A tick is an animal, which occurs on cattle and dogs.
Greek Original:
*kro/twnos u(gie/steros: tou=to de\ e)pi\ tou= zw/|ou de/xesqai: to\ ga\r ei)=nai pa/ntoqen o(/moion kai\ mhdemi/an e)/xein diakoph/n, a)ll' ei)=nai li/an o(malw=s: dia\ tou=to a)p' au)tou= le/gousin, u(gie/steros *kro/twnos. kro/twn de/ e)sti zw=|on, to\ e)n toi=s bousi\ kai\ kusi\ geno/menon.
For the two different interpretations of this proverb see upsilon 28, upsilon 29. This lemma (with upsilon 29) gives the more probable. Its first full sentence is taken from Photius, Lexicon kappa1114 Theodoridis, but omits the initial dei= necessary (as Porson realised) to make sense. Both sources ignore the distinction made by Herodian (On the declension of nouns 3.2.733.4-5,29-30 = Lentz's edition 1.36) between *kro/twn, the S Italian city (and its eponymous hero) and krotw=n, the 'little beast' or tick, referred to here, probably a species of Ixodes or deer tick (but see kappa 2483). This distinction is observed in Menander's Lokrians (fr. 263 Koerte, now 223 Kassel-Austin), where the proverb refers to a tick; cf. Koneiazomenai 6.

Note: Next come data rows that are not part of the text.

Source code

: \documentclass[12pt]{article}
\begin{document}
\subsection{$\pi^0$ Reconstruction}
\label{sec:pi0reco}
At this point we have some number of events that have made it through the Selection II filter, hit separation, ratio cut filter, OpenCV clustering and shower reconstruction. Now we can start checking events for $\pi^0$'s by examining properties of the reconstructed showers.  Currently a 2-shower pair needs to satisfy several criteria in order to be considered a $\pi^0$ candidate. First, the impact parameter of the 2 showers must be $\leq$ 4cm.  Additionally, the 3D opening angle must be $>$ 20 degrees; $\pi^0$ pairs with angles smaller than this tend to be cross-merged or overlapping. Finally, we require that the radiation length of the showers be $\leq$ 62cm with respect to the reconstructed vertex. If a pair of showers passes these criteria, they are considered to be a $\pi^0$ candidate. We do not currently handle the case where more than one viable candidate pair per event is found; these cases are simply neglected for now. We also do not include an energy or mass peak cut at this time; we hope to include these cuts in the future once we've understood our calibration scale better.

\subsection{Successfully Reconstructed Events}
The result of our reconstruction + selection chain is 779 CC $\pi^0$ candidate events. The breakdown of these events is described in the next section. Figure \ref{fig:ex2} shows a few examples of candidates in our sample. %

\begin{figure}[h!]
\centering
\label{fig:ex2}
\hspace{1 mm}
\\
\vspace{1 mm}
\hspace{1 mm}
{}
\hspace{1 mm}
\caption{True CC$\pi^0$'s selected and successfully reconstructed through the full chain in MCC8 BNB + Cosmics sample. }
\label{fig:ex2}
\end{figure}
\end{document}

Photius in a later entry (cf. upsilon 28) compares this proverbial expression to two others: "sounder than an unripe grape (o)/mfac), or than a (round) gourd (koloku/nth)." He thus takes them to refer to an unblemished, unwrinkled surface, such as that of a bloated tick, rather than to fatness or general bodily health. The source of the Suda's other sentence is unknown.

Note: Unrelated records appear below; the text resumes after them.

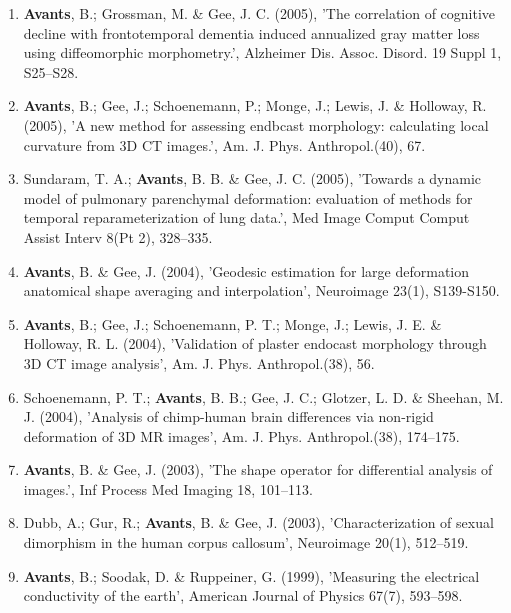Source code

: \documentclass[11pt]{moderncv} %
\begin{document}
\begin{enumerate}
\item  \textbf{Avants}, B.; Grossman, M. \&  Gee, J. C. (2005), 'The correlation of cognitive decline with frontotemporal dementia induced annualized gray matter loss using diffeomorphic morphometry.', Alzheimer Dis. Assoc. Disord. 19 Suppl 1, S25--S28.

\item  \textbf{Avants}, B.; Gee, J.; Schoenemann, P.; Monge, J.; Lewis, J. \&  Holloway, R. (2005), 'A new method for assessing endbcast morphology: calculating local curvature from 3D CT images.', Am. J. Phys. Anthropol.(40), 67.

\item  Sundaram, T. A.; \textbf{Avants}, B. B. \&  Gee, J. C. (2005), 'Towards a dynamic model of pulmonary parenchymal deformation: evaluation of methods for temporal reparameterization of lung data.', Med Image Comput Comput Assist Interv 8(Pt 2), 328--335.

\item  \textbf{Avants}, B. \&  Gee, J. (2004), 'Geodesic estimation for large deformation anatomical shape averaging and interpolation', Neuroimage 23(1), S139-S150.

\item  \textbf{Avants}, B.; Gee, J.; Schoenemann, P. T.; Monge, J.; Lewis, J. E. \&  Holloway, R. L. (2004), 'Validation of plaster endocast morphology through 3D CT image analysis', Am. J. Phys. Anthropol.(38), 56.

\item  Schoenemann, P. T.; \textbf{Avants}, B. B.; Gee, J. C.; Glotzer, L. D. \&  Sheehan, M. J. (2004), 'Analysis of chimp-human brain differences via non-rigid deformation of 3D MR images', Am. J. Phys. Anthropol.(38), 174--175.

\item  \textbf{Avants}, B. \&  Gee, J. (2003), 'The shape operator for differential analysis of images.', Inf Process Med Imaging 18, 101--113.

\item  Dubb, A.; Gur, R.; \textbf{Avants}, B. \&  Gee, J. (2003), 'Characterization of sexual dimorphism in the human corpus callosum', Neuroimage 20(1), 512--519.

\item  \textbf{Avants}, B.; Soodak, D. \&  Ruppeiner, G. (1999), 'Measuring the electrical conductivity of the earth', American Journal of Physics 67(7), 593--598.
\end{enumerate}
\end{document}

Eustathius, on the other hand, follows Strabo and argues (Commentary on Dionysius Periegetes 369.18-32, cf. Commentary on the Odyssey 2.147.23-30) that the phrase refers to the proverbial athletic training and physical health of the people of Croton (sc. under the Pythagorean regime). He regards the other interpretation as a mere jest of comedians, playing on words. It may be fair to say that the two meanings were never far from the mind of someone using the proverb. Eustathius too ignores Herodian's distinction, although it would have supported his argument.
[1] The verb dei= is here supplied from the entry's source in Photius (as emended: see above).
Keywords: athletics; comedy; daily life; dialects, grammar, and etymology; geography; medicine; philosophy; proverbs; zoology
Translated by: Robert Dyer on 18 June 2003@16:00:04.
Vetted by:
Ross Scaife ✝ (repair) on 8 September 2003@16:01:15.
David Whitehead (augmented keywords; cosmetics) on 9 September 2003@02:59:27.
Elizabeth Vandiver (Cosmetics) on 9 September 2003@11:16:13.
David Whitehead (tweaking) on 18 March 2013@07:27:22.
David Whitehead (updated some refs) on 31 December 2014@05:06:37.
David Whitehead (codings) on 2 May 2016@09:35:35.
Catharine Roth (coding) on 4 November 2022@17:34:33.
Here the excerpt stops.